Forgiveness Meditation Practice

Category: Love & Compassion Meditation | Meditation for Addiction Recovery | Mind Trainer Articles | Popular

Forgiveness is key to addiction recovery

Healing relationships is key to addiction recovery

Without relationship, there is no practice, there is no recovery. Finding a way to heal relationships and the pain that can get in their way is core to our recovery. That’s why we begin our meditation by recognizing what was done and the pain that it caused. If we’re offering forgiveness to someone who had hurt us, for example, we could say, “Recognizing the pain that has been caused, I offer you forgiveness.” This is our core principle if we’re going to move forward towards forgiveness and reconciliation: we acknowledge the pain, we acknowledge the harm.

Likewise, we acknowledge our own mistakes. This is the place where we can join with others, to see their mistakes and have compassion for their humanness. When we have self-compassion, when we acknowledge the harm that we have caused others as a result of our own suffering, confusion, greed, and hatred and ask for forgiveness, I think this really primes the compassion.

Then, in compassion meditation, we can invite somebody in who has harmed us; we can begin to see their confusion, their own lack of understanding.  And we forgive that. We don’t forgive the action, we don’t have to say that what they did was right. Instead, we say, “What you did was harmful. But I’m willing to forgive you for being the confused, hurt being that I also recognize in myself.”

Forgiveness meditation provides us with a way forward where we don’t get stuck in the narrative. We’ve all seen people who are stuck in that narrative, and we may also see this in ourselves, in an internal narrative that keeps on coming up over and over again. In our stuckness there is a healing that needs to happen.

With guided forgiveness practice, we can let go of the story, let go of the details and rest in a phrase that expresses the compassion in our mind: “I offer you forgiveness.” The power of this practice is that we don’t have to believe it in order for it to work–we don’t have to actually feel forgiveness at first. Oftentimes what comes up at first is a lot of resistance, a lot of anger, a lot of pain, and this practice holds that; it holds what is underneath the story.

Healing is something that our body naturally does, if we can give it the conditions to heal. By holding these phrases and letting go of all the details, things start to move through us. A healing meditation allows us to listen to our pain and the pain of others, which is where we come together. It opens up the space that allows for reconciliation.

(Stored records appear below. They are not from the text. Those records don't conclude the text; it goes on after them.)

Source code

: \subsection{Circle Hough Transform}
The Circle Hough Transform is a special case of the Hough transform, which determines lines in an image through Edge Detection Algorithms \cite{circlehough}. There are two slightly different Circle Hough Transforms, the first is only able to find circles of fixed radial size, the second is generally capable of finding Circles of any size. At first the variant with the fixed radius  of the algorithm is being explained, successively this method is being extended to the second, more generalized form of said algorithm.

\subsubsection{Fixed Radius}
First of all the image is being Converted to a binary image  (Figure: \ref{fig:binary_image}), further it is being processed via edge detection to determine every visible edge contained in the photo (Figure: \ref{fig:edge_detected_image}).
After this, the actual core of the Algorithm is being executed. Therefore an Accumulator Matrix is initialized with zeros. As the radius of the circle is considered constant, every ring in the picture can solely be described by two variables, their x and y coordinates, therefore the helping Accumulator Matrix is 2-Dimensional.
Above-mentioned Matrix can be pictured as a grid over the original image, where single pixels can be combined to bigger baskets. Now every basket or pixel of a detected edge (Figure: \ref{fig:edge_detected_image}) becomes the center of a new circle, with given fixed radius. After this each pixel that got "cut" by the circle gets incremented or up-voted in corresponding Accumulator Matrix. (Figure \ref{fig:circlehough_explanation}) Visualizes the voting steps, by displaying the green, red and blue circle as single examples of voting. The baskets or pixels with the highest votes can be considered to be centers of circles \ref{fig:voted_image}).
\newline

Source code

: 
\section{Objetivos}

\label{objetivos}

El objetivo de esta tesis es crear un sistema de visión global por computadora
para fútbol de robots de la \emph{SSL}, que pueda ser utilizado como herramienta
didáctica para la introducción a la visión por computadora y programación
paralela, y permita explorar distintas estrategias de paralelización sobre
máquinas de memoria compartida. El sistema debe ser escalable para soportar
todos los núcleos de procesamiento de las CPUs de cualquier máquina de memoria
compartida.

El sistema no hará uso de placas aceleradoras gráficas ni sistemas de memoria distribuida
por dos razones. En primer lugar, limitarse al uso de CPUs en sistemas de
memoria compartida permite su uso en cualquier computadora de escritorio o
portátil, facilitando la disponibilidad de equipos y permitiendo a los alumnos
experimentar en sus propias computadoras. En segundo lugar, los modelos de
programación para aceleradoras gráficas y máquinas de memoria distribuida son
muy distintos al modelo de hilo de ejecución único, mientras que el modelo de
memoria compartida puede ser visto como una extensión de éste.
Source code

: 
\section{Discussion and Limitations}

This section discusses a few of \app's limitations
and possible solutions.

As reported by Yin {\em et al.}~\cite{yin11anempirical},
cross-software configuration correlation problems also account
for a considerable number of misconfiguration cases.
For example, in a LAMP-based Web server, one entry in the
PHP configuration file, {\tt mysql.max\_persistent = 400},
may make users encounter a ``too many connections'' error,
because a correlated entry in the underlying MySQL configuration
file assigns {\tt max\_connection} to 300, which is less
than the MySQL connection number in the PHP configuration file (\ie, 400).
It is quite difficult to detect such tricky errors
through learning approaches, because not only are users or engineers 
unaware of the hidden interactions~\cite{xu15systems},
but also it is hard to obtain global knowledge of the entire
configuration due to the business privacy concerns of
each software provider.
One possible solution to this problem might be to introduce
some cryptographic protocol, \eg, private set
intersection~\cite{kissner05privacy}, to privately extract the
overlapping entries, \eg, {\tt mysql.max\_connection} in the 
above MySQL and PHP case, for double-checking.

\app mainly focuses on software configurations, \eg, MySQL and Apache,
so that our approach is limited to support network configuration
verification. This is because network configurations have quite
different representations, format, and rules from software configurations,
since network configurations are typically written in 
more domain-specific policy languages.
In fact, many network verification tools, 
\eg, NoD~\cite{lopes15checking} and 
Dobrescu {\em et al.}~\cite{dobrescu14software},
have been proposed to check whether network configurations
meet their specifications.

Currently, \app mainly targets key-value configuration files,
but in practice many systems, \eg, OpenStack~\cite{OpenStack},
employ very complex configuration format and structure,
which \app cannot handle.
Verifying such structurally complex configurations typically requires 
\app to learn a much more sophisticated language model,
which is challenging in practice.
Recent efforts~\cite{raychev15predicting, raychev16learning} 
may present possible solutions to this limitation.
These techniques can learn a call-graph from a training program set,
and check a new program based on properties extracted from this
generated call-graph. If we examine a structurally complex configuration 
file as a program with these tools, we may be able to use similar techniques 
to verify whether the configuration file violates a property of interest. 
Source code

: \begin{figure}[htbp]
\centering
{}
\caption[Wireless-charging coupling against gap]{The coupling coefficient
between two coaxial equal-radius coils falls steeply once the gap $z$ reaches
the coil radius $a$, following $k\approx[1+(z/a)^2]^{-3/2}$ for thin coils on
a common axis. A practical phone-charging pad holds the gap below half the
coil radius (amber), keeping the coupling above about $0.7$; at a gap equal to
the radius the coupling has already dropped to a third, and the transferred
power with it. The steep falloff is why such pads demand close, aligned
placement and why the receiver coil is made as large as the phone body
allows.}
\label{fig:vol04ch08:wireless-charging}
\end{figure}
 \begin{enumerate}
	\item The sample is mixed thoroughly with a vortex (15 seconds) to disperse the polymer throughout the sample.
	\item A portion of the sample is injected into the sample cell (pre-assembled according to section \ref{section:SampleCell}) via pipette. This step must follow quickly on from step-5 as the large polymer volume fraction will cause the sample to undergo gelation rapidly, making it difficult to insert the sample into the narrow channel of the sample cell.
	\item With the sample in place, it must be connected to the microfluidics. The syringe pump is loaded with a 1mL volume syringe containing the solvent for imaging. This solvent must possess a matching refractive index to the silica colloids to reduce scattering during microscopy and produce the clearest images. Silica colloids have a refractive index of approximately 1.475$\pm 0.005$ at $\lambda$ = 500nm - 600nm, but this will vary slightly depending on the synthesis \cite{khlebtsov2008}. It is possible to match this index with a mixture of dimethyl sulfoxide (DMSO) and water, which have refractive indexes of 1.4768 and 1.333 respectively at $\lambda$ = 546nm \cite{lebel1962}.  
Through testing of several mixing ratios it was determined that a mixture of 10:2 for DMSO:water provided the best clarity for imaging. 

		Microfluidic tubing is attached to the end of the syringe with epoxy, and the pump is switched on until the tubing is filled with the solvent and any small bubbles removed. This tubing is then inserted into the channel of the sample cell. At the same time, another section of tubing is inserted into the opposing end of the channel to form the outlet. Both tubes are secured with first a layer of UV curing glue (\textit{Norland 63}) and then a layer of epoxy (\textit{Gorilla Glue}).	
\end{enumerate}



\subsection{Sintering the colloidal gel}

We come together when we can acknowledge what is broken and difficult and hurt within us. When we can be met in that space, we can move forward. For people struggling with addiction, this is often a very emotional experience, and it can be too much. I encourage people to be very gentle in this process, to take it slowly. Start with the body as a resource and come back to it as needed; move into it, and also have the wisdom to move away from it if it becomes too much. Maybe not start with the biggest, baddest forgiveness that needs to occur. Maybe start with something accessible–forgiving my son, for example, for his sixteen-year-old-ness.

Often in early recovery there is so much hurt. If I see that somebody is really struggling with forgiveness practice, sometimes I’ll encourage them to do this practice just for themselves. To start with “I offer myself forgiveness for the harm that I’ve done based on my actions, my words, my thoughts and from my lack of action.” Just starting there, there’s plenty to work with. It doesn’t have to be complicated. Just, “I forgive myself; I forgive you, Joseph.” And in that space, if I can start to open up space of forgiving myself, it starts to open space for others. If I can be a little softer with myself, I find I can be a little softer with the world.

Anger is going to come up and we don’t know when. Emotions have their own time. And we don’t know when our hurt is going to arise–it surprises me constantly. Maybe I hear something on the radio, maybe I’m reminded of something. And there it is, like an old wound, like the Fisher King, it’s still there. When it arises, can I be willing to say, “Yes. I will listen.”? Just know that I’m here to listen. I think that this is a wonderful statement of practice.

It’s why I find this mindfulness practice so crucial. I practice so that I’m ready to listen when emotions arise in their own way. I make the space and see who shows up. It’s never who I think it is going to be, and it’s always exactly what I need to work with. Recovery and practice is a process that unfolds in its own time. I can learn to trust that process, give it some time, give it some space. One thing I’ve learned is that if I can stay out of the reactivity of the moment and hold the spaciousness, the very thing that I thought was so important often resolves itself.

It’s well-known that meditation is beneficial to those in addiction recovery. What a daily meditation practice has given me is the space to recognize when something arises, whatever that something is, and the practice of coming back, coming back to what is here now. It allows me to come into relationship with my experience and recognize it in a way where I don’t even have to see it as mine. There’s an experience that arises: I’m experiencing it, but I don’t have to believe everything that comes up, in the sense that I don’t have to react to it. I can give it some space, so that when it comes up, I have a chance to come into relationship with it. And in that movement, I have an opportunity to create deeper relationship, and cause less harm to myself.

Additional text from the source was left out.